Nanoparticles Deliver Gene Therapy Directly to Skin Cells
Scientists have developed an siRNA-carrying gold nanoparticle that they claim can be mixed with a commercial moisturizing cream to enable the topical delivery of gene-targeting therapeutics directly into deep skin layers.
Scientists have developed an siRNA-carrying gold nanoparticle that they claim can be mixed with a commercial moisturizing cream to enable the topical delivery of gene-targeting therapeutics directly into deep skin layers. The Northwestern University team says the platform could lead to the development of topical forms of gene therapy for diseases such as skin cancer, inflammation, and genetic skin disorders.
The spherical nucleic acid nanoparticle conjugate (SNA-NC) constructs essentially comprise a gold core surrounded by a dense, highly orientated shell of covalently immobilized siRNAs, which can easily penetrate the epidermis without the need for transfection agents such as liposomes, peptides, or viruses. Initial in vitro studies by Amy S. Paller, M.D., Dan Zheng, Ph.D., and colleagues first showed that dye-labeled SNA-NCs were rapidly taken up by typically difficult-to-transfect primary normal human keratinocytes (hKCs), without impacting normal cell behavior or gene expression, or resulting in any evidence of cytotoxicity.
When applied to the skin of experimental mice using a commercial moisurizer, the SNA-NCs rapidly penetrated through the stratum corneum and into the epidermis and dermis within just three hours of a single application. Again, treatment appeared safe, as the nanoparticles didn’t cause any unwanted immune reactions, or accumulate in any other organs. Further murine experiments using an EGFR-targeting SNA-NC showed that repeated application of the topical therapy resulted in a 65% reduction in EGFR mRNA expression and almost complete suppression of EGFR protein levels, accompanied by a 40% reduction in skin thickness.
Encouragingly, tests on human skin equivalents confirmed that low concentrations of EGFR-targeting nanoparticles penetrated into the basal layer of the epidermis within just a couple of hours of administration, and led to a 52% reduction in EGFR mRNA expression and up to 75% reduction in EGFR protein levels. The authors report their work in a paper titled “Topical delivery of siRNA-based spherical nucleic acid nanoparticle conjugates for gene regulation.”
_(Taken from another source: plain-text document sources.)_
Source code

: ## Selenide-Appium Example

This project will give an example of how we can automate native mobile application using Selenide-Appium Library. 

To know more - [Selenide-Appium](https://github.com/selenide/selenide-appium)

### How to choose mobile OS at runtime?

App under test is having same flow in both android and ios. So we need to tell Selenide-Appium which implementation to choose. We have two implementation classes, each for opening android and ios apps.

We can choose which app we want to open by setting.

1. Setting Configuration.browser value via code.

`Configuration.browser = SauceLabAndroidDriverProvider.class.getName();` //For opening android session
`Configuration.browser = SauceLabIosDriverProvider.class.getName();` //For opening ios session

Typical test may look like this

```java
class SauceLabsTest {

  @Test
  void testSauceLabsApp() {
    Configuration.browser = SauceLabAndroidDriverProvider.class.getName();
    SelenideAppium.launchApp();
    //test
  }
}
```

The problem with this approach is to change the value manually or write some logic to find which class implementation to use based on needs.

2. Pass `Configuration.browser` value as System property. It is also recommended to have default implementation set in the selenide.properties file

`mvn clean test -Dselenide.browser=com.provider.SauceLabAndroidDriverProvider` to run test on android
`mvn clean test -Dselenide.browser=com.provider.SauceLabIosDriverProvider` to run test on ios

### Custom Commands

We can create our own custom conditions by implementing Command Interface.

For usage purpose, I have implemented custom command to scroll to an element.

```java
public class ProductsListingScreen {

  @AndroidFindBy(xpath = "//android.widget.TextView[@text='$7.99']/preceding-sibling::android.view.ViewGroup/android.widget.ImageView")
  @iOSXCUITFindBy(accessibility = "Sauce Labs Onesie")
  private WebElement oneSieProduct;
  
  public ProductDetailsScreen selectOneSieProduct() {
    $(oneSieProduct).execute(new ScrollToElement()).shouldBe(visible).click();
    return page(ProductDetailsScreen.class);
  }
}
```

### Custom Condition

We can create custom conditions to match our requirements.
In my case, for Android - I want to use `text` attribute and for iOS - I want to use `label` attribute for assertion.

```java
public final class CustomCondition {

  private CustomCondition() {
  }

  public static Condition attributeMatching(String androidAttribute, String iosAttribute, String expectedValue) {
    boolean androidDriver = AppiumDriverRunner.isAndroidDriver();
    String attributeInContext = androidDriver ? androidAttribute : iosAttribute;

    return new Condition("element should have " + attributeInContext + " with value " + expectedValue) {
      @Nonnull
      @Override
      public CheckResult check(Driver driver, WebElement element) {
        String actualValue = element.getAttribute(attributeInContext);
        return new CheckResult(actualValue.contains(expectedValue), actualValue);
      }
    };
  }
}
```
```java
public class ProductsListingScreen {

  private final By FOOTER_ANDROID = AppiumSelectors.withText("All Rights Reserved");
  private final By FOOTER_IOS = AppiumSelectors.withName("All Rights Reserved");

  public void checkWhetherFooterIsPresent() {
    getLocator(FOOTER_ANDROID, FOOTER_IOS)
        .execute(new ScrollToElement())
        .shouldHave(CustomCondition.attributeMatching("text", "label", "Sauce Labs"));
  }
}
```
The SNA-NCs platform was developed some years ago in the laboratory of Chad Mirkin, Ph.D., director of Northwestern’s International Institute of Nanotechnology, and now forms the basis of FDA-approved medical diagnostics. During the course of development the researchers found that the nanoparticles could directly penetrate over 50 cell lines and primary cells tested, as well as cultured tissues and whole organs. Importantly, SNA-NCs retain stability, are resistant to nuclease degradation, and exhibit low immunogenicity as a result of the high-density oligonucleotide shells.
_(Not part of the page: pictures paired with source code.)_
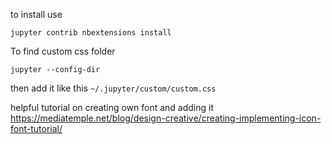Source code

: to install use
```
jupyter contrib nbextensions install
```

To find custom css folder
```
jupyter --config-dir
```
then add it like this `~/.jupyter/custom/custom.css`

helpful tutorial on creating own font and adding it
https://mediatemple.net/blog/design-creative/creating-implementing-icon-font-tutorial/
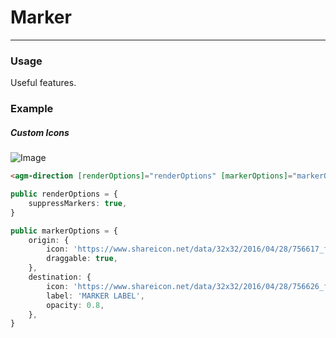 # Marker

<hr>

### Usage

Useful features.

### Example

##### Custom Icons

![Image](https://i.imgur.com/FaLnz7A.png)

```html
<agm-direction [renderOptions]="renderOptions" [markerOptions]="markerOptions"></agm-direction>
```

```typescript
public renderOptions = {
    suppressMarkers: true,
}

public markerOptions = {
    origin: {
        icon: 'https://www.shareicon.net/data/32x32/2016/04/28/756617_face_512x512.png',
        draggable: true,
    },
    destination: {
        icon: 'https://www.shareicon.net/data/32x32/2016/04/28/756626_face_512x512.png',
        label: 'MARKER LABEL',
        opacity: 0.8,
    },
}
```
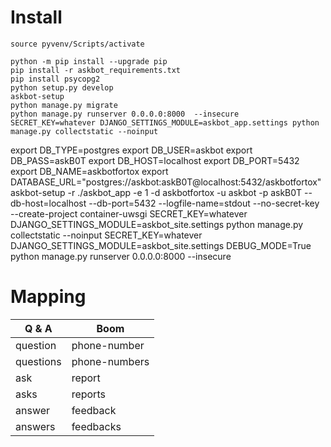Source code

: 
# Install
```console
source pyvenv/Scripts/activate

python -m pip install --upgrade pip
pip install -r askbot_requirements.txt
pip install psycopg2
python setup.py develop
askbot-setup 
python manage.py migrate
python manage.py runserver 0.0.0.0:8000  --insecure
SECRET_KEY=whatever DJANGO_SETTINGS_MODULE=askbot_app.settings python manage.py collectstatic --noinput
```

export DB_TYPE=postgres
export DB_USER=askbot
export DB_PASS=askB0T
export DB_HOST=localhost
export DB_PORT=5432
export DB_NAME=askbotfortox
export DATABASE_URL="postgres://askbot:askB0T@localhost:5432/askbotfortox"
askbot-setup -r ./askbot_app -e 1 -d askbotfortox -u askbot -p askB0T --db-host=localhost --db-port=5432 --logfile-name=stdout --no-secret-key --create-project container-uwsgi
SECRET_KEY=whatever DJANGO_SETTINGS_MODULE=askbot_site.settings python manage.py collectstatic --noinput
SECRET_KEY=whatever DJANGO_SETTINGS_MODULE=askbot_site.settings DEBUG_MODE=True python manage.py runserver 0.0.0.0:8000  --insecure

# Mapping

| Q & A       | Boom          |
| ----------- | ------------- |
| question    | phone-number  |
| questions   | phone-numbers |
| ask         | report        |
| asks        | reports       |
| answer      | feedback      |
| answers     | feedbacks     |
The latest work published in PNAS is the first to demonstrate that the nanoparticles can get through the skin barrier to penetrate into skin cells for the delivery of oligonucleotide therapeutic payloads. This could open up a whole new opportunity for treating skin-related diseases, the team states. “We can target our therapy to the drivers of disease, at a level so minute that it can distinguish mutant genes from normal genes,” Dr. Paller explains. “Risks are minimized, and side effects have not been seen to date in our human skin and mouse models.”
An added bonus is that producing siRNAs is much faster and more cost effective than the discovery of new small molecule or antibody therapies, so the platform may eventually allow for personalized, genotype-based therapy, the authors write. Moreover, they state, “the SNA-NC structure is highly tailorable, and the gold core can serve as a scaffold for multicomponent functionalization, not just with siRNAs, but with targeting antibodies or peptides, and small molecule drugs as well … these SNA conjugates are part of the growing arsenal of nanomaterials that are showing promise as alternatives to conventional molecular formats for the development of novel and effective therapies for a wide variety of diseases.”